Cagill stood in silence. He hadn’t thought that far ahead.
“And the other thing we have to do is get science teams in there as soon as possible,” said Cordez. “The mining base will be a treasure trove of Invardii technology. I don’t think there will be much we can use – their approach to life is too energy wasteful to link to our systems – but it might help us understand the weaknesses of the warships we’re up against.”
When the Valkrethi finally got back to Prometheus, Celia was the hero of the hour. The Javelin pilot she had partnered up with, Shavez, gave her all the credit.
“She over-rode the safeties on the reactor,” he said. “I don’t know how she damn well did it, and she stays there feeding the reactor as it goes critical. Then it starts to feed on itself, with us still right beside it! Most extraordinary thing I’ve ever seen.”

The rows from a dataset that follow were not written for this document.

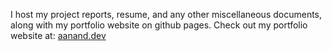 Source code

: I host my project reports, resume, and any other miscellaneous documents, along with my portfolio website on github pages. Check out my portfolio website at: [aanand.dev](https://aanand.dev)
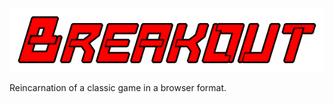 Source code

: ![logo](https://github.com/MeneTelk0/Breakout/blob/master/Images/logo.png)

Reincarnation of a classic game in a browser format.
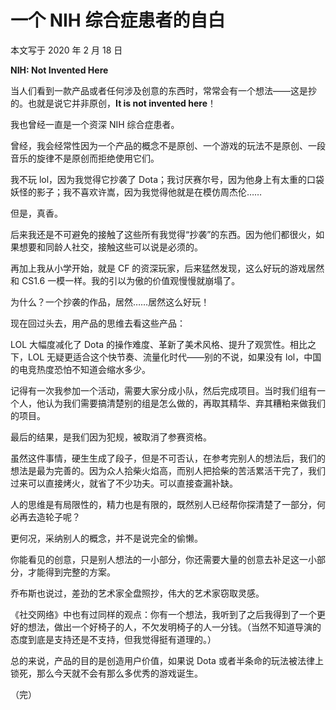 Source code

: # 一个 NIH 综合症患者的自白

本文写于 2020 年 2 月 18 日

**NIH: Not Invented Here**

当人们看到一款产品或者任何涉及创意的东西时，常常会有一个想法——这是抄的。也就是说它并非原创，**It is not invented here**！

我也曾经一直是一个资深 NIH 综合症患者。

曾经，我会经常性因为一个产品的概念不是原创、一个游戏的玩法不是原创、一段音乐的旋律不是原创而拒绝使用它们。

我不玩 lol，因为我觉得它抄袭了 Dota；我讨厌赛尔号，因为他身上有太重的口袋妖怪的影子；我不喜欢许嵩，因为我觉得他就是在模仿周杰伦……

但是，真香。

后来我还是不可避免的接触了这些所有我觉得“抄袭”的东西。因为他们都很火，如果想要和同龄人社交，接触这些可以说是必须的。

再加上我从小学开始，就是 CF 的资深玩家，后来猛然发现，这么好玩的游戏居然和 CS1.6 一模一样。我的引以为傲的价值观慢慢就崩塌了。

为什么？一个抄袭的作品，居然……居然这么好玩！

现在回过头去，用产品的思维去看这些产品：

LOL 大幅度减化了 Dota 的操作难度、革新了美术风格、提升了观赏性。相比之下，LOL 无疑更适合这个快节奏、流量化时代——别的不说，如果没有 lol，中国的电竞热度恐怕不知道会缩水多少。

记得有一次我参加一个活动，需要大家分成小队，然后完成项目。当时我们组有一个人，他认为我们需要搞清楚别的组是怎么做的，再取其精华、弃其糟粕来做我们的项目。

最后的结果，是我们因为犯规，被取消了参赛资格。

虽然这件事情，硬生生成了段子，但是不可否认，在参考完别人的想法后，我们的想法是最为完善的。因为众人拾柴火焰高，而别人把拾柴的苦活累活干完了，我们过来可以直接烤火，就省了不少功夫。可以直接查漏补缺。

人的思维是有局限性的，精力也是有限的，既然别人已经帮你探清楚了一部分，何必再去造轮子呢？

更何况，采纳别人的概念，并不是说完全的偷懒。

你能看见的创意，只是别人想法的一小部分，你还需要大量的创意去补足这一小部分，才能得到完整的方案。

乔布斯也说过，差劲的艺术家全盘照抄，伟大的艺术家窃取灵感。

《社交网络》中也有过同样的观点：你有一个想法，我听到了之后我得到了一个更好的想法，做出一个好椅子的人，不欠发明椅子的人一分钱。（当然不知道导演的态度到底是支持还是不支持，但我觉得挺有道理的。）

总的来说，产品的目的是创造用户价值，如果说 Dota 或者半条命的玩法被法律上锁死，那么今天就不会有那么多优秀的游戏诞生。

（完）
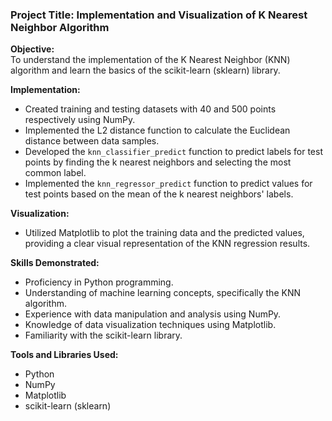 ### Project Title: Implementation and Visualization of K Nearest Neighbor Algorithm

**Objective:**  
To understand the implementation of the K Nearest Neighbor (KNN) algorithm and learn the basics of the scikit-learn (sklearn) library.

**Implementation:**  
- Created training and testing datasets with 40 and 500 points respectively using NumPy.
- Implemented the L2 distance function to calculate the Euclidean distance between data samples.
- Developed the `knn_classifier_predict` function to predict labels for test points by finding the k nearest neighbors and selecting the most common label.
- Implemented the `knn_regressor_predict` function to predict values for test points based on the mean of the k nearest neighbors' labels.

**Visualization:**  
- Utilized Matplotlib to plot the training data and the predicted values, providing a clear visual representation of the KNN regression results.

**Skills Demonstrated:**  
- Proficiency in Python programming.
- Understanding of machine learning concepts, specifically the KNN algorithm.
- Experience with data manipulation and analysis using NumPy.
- Knowledge of data visualization techniques using Matplotlib.
- Familiarity with the scikit-learn library.

**Tools and Libraries Used:**  
- Python
- NumPy
- Matplotlib
- scikit-learn (sklearn)
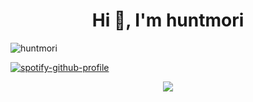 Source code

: 
<h1 align="center">Hi 👋, I'm huntmori</h1>
<p align="left"> <img src="https://komarev.com/ghpvc/?username=huntmori&label=Profile%20views&color=0e75b6&style=flat" alt="huntmori" /> </p>


[![spotify-github-profile](https://bd94-49-169-85-122.jp.ngrok.io/api/view?uid=31n5g43b6ej7hqzmscq573jxwcve&cover_image=true&theme=default&bar_color=53b14f&bar_color_cover=false)](https://github.com/kittinan/spotify-github-profile)



<center><a href="https://opgc.me/#/users/huntmori" target="_blank"><img src="https://api.opgc.me/githubs/users/huntmori/tag/?theme=basic" /></a></center>
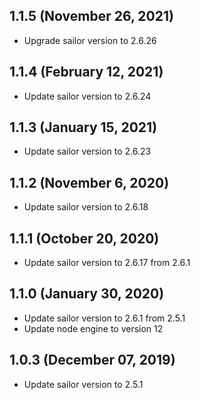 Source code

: ## 1.1.5 (November 26, 2021)

* Upgrade sailor version to 2.6.26

## 1.1.4 (February 12, 2021)

* Update sailor version to 2.6.24

## 1.1.3 (January 15, 2021)

* Update sailor version to 2.6.23

## 1.1.2 (November 6, 2020)

* Update sailor version to 2.6.18

## 1.1.1 (October 20, 2020)

* Update sailor version to 2.6.17 from 2.6.1

## 1.1.0 (January 30, 2020)

* Update sailor version to 2.6.1 from 2.5.1
* Update node engine to version 12

## 1.0.3 (December 07, 2019)

* Update sailor version to 2.5.1
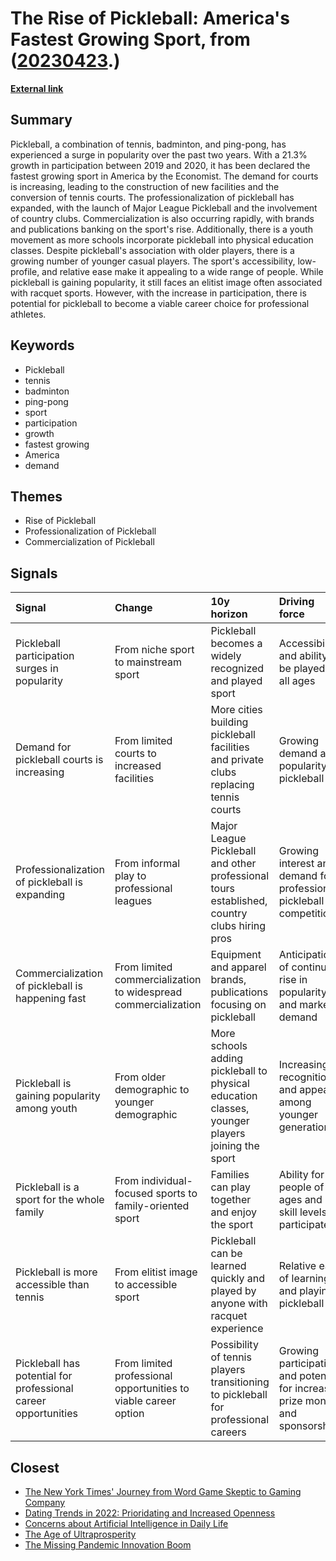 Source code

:# __The Rise of Pickleball: America's Fastest Growing Sport__, from ([20230423](https://kghosh.substack.com/p/20230423).)

__[External link](https://www.axios.com/2021/11/15/pickleball-sport-tennis-how-to-play?utm_source=substack&utm_medium=email)__



## Summary

Pickleball, a combination of tennis, badminton, and ping-pong, has experienced a surge in popularity over the past two years. With a 21.3% growth in participation between 2019 and 2020, it has been declared the fastest growing sport in America by the Economist. The demand for courts is increasing, leading to the construction of new facilities and the conversion of tennis courts. The professionalization of pickleball has expanded, with the launch of Major League Pickleball and the involvement of country clubs. Commercialization is also occurring rapidly, with brands and publications banking on the sport's rise. Additionally, there is a youth movement as more schools incorporate pickleball into physical education classes. Despite pickleball's association with older players, there is a growing number of younger casual players. The sport's accessibility, low-profile, and relative ease make it appealing to a wide range of people. While pickleball is gaining popularity, it still faces an elitist image often associated with racquet sports. However, with the increase in participation, there is potential for pickleball to become a viable career choice for professional athletes.

## Keywords

* Pickleball
* tennis
* badminton
* ping-pong
* sport
* participation
* growth
* fastest growing
* America
* demand

## Themes

* Rise of Pickleball
* Professionalization of Pickleball
* Commercialization of Pickleball

## Signals

| Signal                                                         | Change                                                          | 10y horizon                                                                                     | Driving force                                                                  |
|:---------------------------------------------------------------|:----------------------------------------------------------------|:------------------------------------------------------------------------------------------------|:-------------------------------------------------------------------------------|
| Pickleball participation surges in popularity                  | From niche sport to mainstream sport                            | Pickleball becomes a widely recognized and played sport                                         | Accessibility and ability to be played by all ages                             |
| Demand for pickleball courts is increasing                     | From limited courts to increased facilities                     | More cities building pickleball facilities and private clubs replacing tennis courts            | Growing demand and popularity of pickleball                                    |
| Professionalization of pickleball is expanding                 | From informal play to professional leagues                      | Major League Pickleball and other professional tours established, country clubs hiring pros     | Growing interest and demand for professional pickleball competitions           |
| Commercialization of pickleball is happening fast              | From limited commercialization to widespread commercialization  | Equipment and apparel brands, publications focusing on pickleball                               | Anticipation of continued rise in popularity and market demand                 |
| Pickleball is gaining popularity among youth                   | From older demographic to younger demographic                   | More schools adding pickleball to physical education classes, younger players joining the sport | Increasing recognition and appeal among younger generations                    |
| Pickleball is a sport for the whole family                     | From individual-focused sports to family-oriented sport         | Families can play together and enjoy the sport                                                  | Ability for people of all ages and skill levels to participate                 |
| Pickleball is more accessible than tennis                      | From elitist image to accessible sport                          | Pickleball can be learned quickly and played by anyone with racquet experience                  | Relative ease of learning and playing pickleball                               |
| Pickleball has potential for professional career opportunities | From limited professional opportunities to viable career option | Possibility of tennis players transitioning to pickleball for professional careers              | Growing participation and potential for increased prize money and sponsorships |

## Closest

* [The New York Times' Journey from Word Game Skeptic to Gaming Company](49533e44f3100496c6e698b30200d004)
* [Dating Trends in 2022: Prioridating and Increased Openness](5554792b473e148108ccb7b38a1d82c0)
* [Concerns about Artificial Intelligence in Daily Life](c3876ee8e1b4e0d9e38edf15caaa5521)
* [The Age of Ultraprosperity](719500bc852b3f2db19af6d9280207bf)
* [The Missing Pandemic Innovation Boom](99bc8113e8e7bacc050e12acdae75e14) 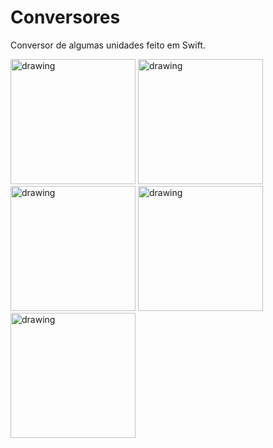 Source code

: # Conversores
Conversor de algumas unidades feito em Swift.

<span>
  <img src="https://user-images.githubusercontent.com/56967435/209357393-7c2eab84-142c-41dd-8529-77bee5af0509.png" alt="drawing" width="200"/>
  <img src="https://user-images.githubusercontent.com/56967435/209357410-628cd1cc-e1f3-424e-b558-e97845859d8f.png" alt="drawing" width="200"/>
  <img src="https://user-images.githubusercontent.com/56967435/209357425-6c45d0cf-8292-4eca-80b6-5e62bba41ff7.png" alt="drawing" width="200"/>
  <img src="https://user-images.githubusercontent.com/56967435/209357435-76cd4adb-7183-4209-8182-52767456d4cb.png" alt="drawing" width="200"/>
  <img src="https://user-images.githubusercontent.com/56967435/209357447-128b00d4-2c65-452c-a9bb-023d20fc196d.png" alt="drawing" width="200"/>
</span>
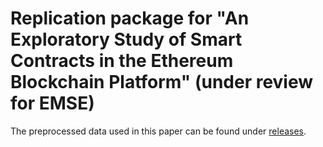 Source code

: # Replication package for "An Exploratory Study of Smart Contracts in the Ethereum Blockchain Platform" (under review for EMSE)

The preprocessed data used in this paper can be found under [releases](https://github.com/SAILResearch/replication-smart_contracts_overview/releases).
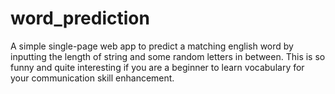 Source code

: # word_prediction
A simple single-page web app to predict a matching english word by inputting the length of string and some random letters in between. This is so funny and quite interesting if you are a beginner to learn vocabulary for your communication skill enhancement.
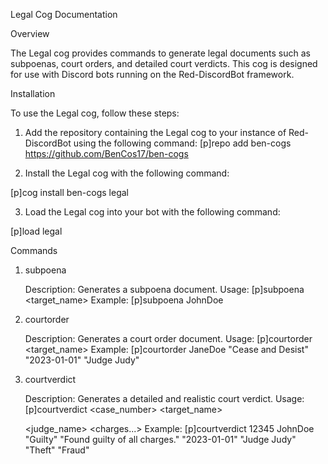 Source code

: Legal Cog Documentation

Overview

The Legal cog provides commands to generate legal documents such as subpoenas, court orders, and detailed court verdicts. This cog is designed for use with Discord bots running on the Red-DiscordBot framework.

Installation

To use the Legal cog, follow these steps:

1. Add the repository containing the Legal cog to your instance of Red-DiscordBot using the following command:
[p]repo add ben-cogs https://github.com/BenCos17/ben-cogs

2. Install the Legal cog with the following command:

[p]cog install ben-cogs legal

3. Load the Legal cog into your bot with the following command:

[p]load legal

Commands

1. subpoena

    Description: Generates a subpoena document.
    Usage: [p]subpoena <target_name>
    Example: [p]subpoena JohnDoe

2. courtorder

    Description: Generates a court order document.
    Usage: [p]courtorder <target_name> <action> <date> <signature>
    Example: [p]courtorder JaneDoe "Cease and Desist" "2023-01-01" "Judge Judy"

3. courtverdict

    Description: Generates a detailed and realistic court verdict.
    Usage: [p]courtverdict <case_number> <target_name> <verdict> <summary> <date> <judge_name> <charges...>
    Example: [p]courtverdict 12345 JohnDoe "Guilty" "Found guilty of all charges." "2023-01-01" "Judge Judy" "Theft" "Fraud"





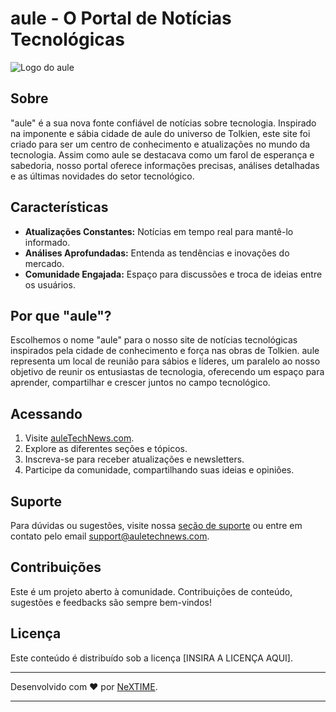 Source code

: # aule - O Portal de Notícias Tecnológicas

![Logo do aule]('./apps/minastirith/public/hero_readme.png')

## Sobre

"aule" é a sua nova fonte confiável de notícias sobre tecnologia. Inspirado na imponente e sábia cidade de aule do universo de Tolkien, este site foi criado para ser um centro de conhecimento e atualizações no mundo da tecnologia. Assim como aule se destacava como um farol de esperança e sabedoria, nosso portal oferece informações precisas, análises detalhadas e as últimas novidades do setor tecnológico.

## Características

- **Atualizações Constantes:** Notícias em tempo real para mantê-lo informado.
- **Análises Aprofundadas:** Entenda as tendências e inovações do mercado.
- **Comunidade Engajada:** Espaço para discussões e troca de ideias entre os usuários.

## Por que "aule"?

Escolhemos o nome "aule" para o nosso site de notícias tecnológicas inspirados pela cidade de conhecimento e força nas obras de Tolkien. aule representa um local de reunião para sábios e líderes, um paralelo ao nosso objetivo de reunir os entusiastas de tecnologia, oferecendo um espaço para aprender, compartilhar e crescer juntos no campo tecnológico.

## Acessando

1. Visite [auleTechNews.com](url-do-site-aqui).
2. Explore as diferentes seções e tópicos.
3. Inscreva-se para receber atualizações e newsletters.
4. Participe da comunidade, compartilhando suas ideias e opiniões.

## Suporte

Para dúvidas ou sugestões, visite nossa [seção de suporte](url-da-seção-de-suporte-aqui) ou entre em contato pelo email [support@auletechnews.com](mailto:support@auletechnews.com).

## Contribuições

Este é um projeto aberto à comunidade. Contribuições de conteúdo, sugestões e feedbacks são sempre bem-vindos!

## Licença

Este conteúdo é distribuído sob a licença [INSIRA A LICENÇA AQUI].

---

Desenvolvido com ❤️ por [NeXTIME](url-do-seu-site-aqui).

---
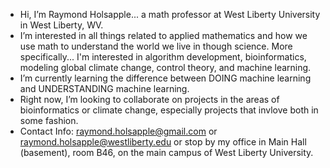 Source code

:- Hi, I’m Raymond Holsapple... a math professor at West Liberty University in West Liberty, WV.
- I’m interested in all things related to applied mathematics and how we use math to understand the world we live in though science. More specifically... I'm interested in algorithm development, bioinformatics, modeling global climate change, control theory, and machine learning.
- I’m currently learning the difference between DOING machine learning and UNDERSTANDING machine learning.
- Right now, I’m looking to collaborate on projects in the areas of bioinformatics or climate change, especially projects that invlove both in some fashion.
- Contact Info: raymond.holsapple@gmail.com or raymond.holsapple@westliberty.edu or stop by my office in Main Hall (basement), room B46, on the main campus of West Liberty University.

<!---
holsapple/holsapple is a ✨ special ✨ repository because its `README.md` (this file) appears on your GitHub profile.
You can click the Preview link to take a look at your changes.
--->
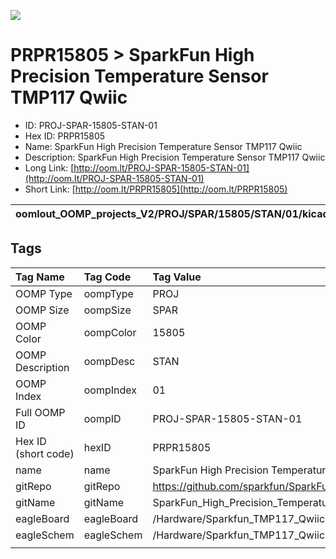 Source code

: 


  
![][im]
# PRPR15805 > SparkFun High Precision Temperature Sensor TMP117 Qwiic

- ID: PROJ-SPAR-15805-STAN-01
- Hex ID: PRPR15805
- Name: SparkFun High Precision Temperature Sensor TMP117 Qwiic
- Description: SparkFun High Precision Temperature Sensor TMP117 Qwiic
- Long Link: [http://oom.lt/PROJ-SPAR-15805-STAN-01](http://oom.lt/PROJ-SPAR-15805-STAN-01)
- Short Link: [http://oom.lt/PRPR15805](http://oom.lt/PRPR15805)
  

|oomlout_OOMP_projects_V2/PROJ/SPAR/15805/STAN/01/kicadPcb3dFront.png|oomlout_OOMP_projects_V2/PROJ/SPAR/15805/STAN/01/kicadPcb3dBack.png|oomlout_OOMP_projects_V2/PROJ/SPAR/15805/STAN/01/kicadPcb3d.png||
| :---: | :---: | :---: | :---: |

## Tags
  

|Tag Name|Tag Code|Tag Value|
| :--- | :--- | :--- |
|OOMP Type|oompType|PROJ|
|OOMP Size|oompSize|SPAR|
|OOMP Color|oompColor|15805|
|OOMP Description|oompDesc|STAN|
|OOMP Index|oompIndex|01|
|Full OOMP ID|oompID|PROJ-SPAR-15805-STAN-01|
|Hex ID (short code)|hexID|PRPR15805|
|name|name|SparkFun High Precision Temperature Sensor TMP117 Qwiic|
|gitRepo|gitRepo|https://github.com/sparkfun/SparkFun_High_Precision_Temperature_Sensor_TMP117_Qwiic|
|gitName|gitName|SparkFun_High_Precision_Temperature_Sensor_TMP117_Qwiic|
|eagleBoard|eagleBoard|/Hardware/Sparkfun_TMP117_Qwiic.brd|
|eagleSchem|eagleSchem|/Hardware/Sparkfun_TMP117_Qwiic.sch|
||||



[im]: PROJ/SPAR/15805/STAN/01/kicadPcb3d_450.png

“Well, it was luck, really,” said Celia, remembering her attempts to short out the safety circuits on the strange-looking control panel.
“Once is luck, maybe even twice,” said Chavez, “but that whole action, from breaching the hull – okay, okay, I had a hand in that – to the last minute exit through the cargo bay, had the hand of a master on it.
“Er, should the word be ‘mistress’?” he added uncertainly.
The room roared with laughter.
“It was just luck the cargo bay doors were open,” said Celia feebly. “We took far too many risks.”
But she was being ignored. The excited throng had already turned away from her to discuss the role of others in the dramatic actions at the Aqua Regis system.
“Methinks she doth protest too much,” said a voice at Celia’s elbow. She turned, knowing it was Roberto. Even drained as she was, with the effects of too much adrenaline working its way out of her system, her heart beat a little faster.
“What’s the use of being a head of department if no one will listen to you,” she said, with a wan smile.
Roberto’s smile in return was much warmer, and sincere. She felt comforted by it.
“But you did take too many risks,” he said. “Interesting, isn’t it? Why do you think that was?”
“I don’t know,” she faltered. “It just seemed important that we, you know, show them, show the Invardii, we could do it.”
“Or the momentum would be lost,” he said softly, “and it would become a barrier for us, a mental belief that we couldn’t take the giant flagships down.”
She nodded, pleased he understood.
“But we would have found a way,” he said, kindly. “For each setback, a way forward. That’s how Cordez thinks, you know.”
“Really,” she said, brightening. “How do you know . . .”
“Not important,” he said quickly, then relented. “I’ve been friendly with one of Cagill’s aides lately, and he’s been talking about Cordez.”
“Look,” he continued, “what’s important here is that your actions on the flagship were an example of how you think. And you think in black and white. Good and bad. Extreme actions or none at all.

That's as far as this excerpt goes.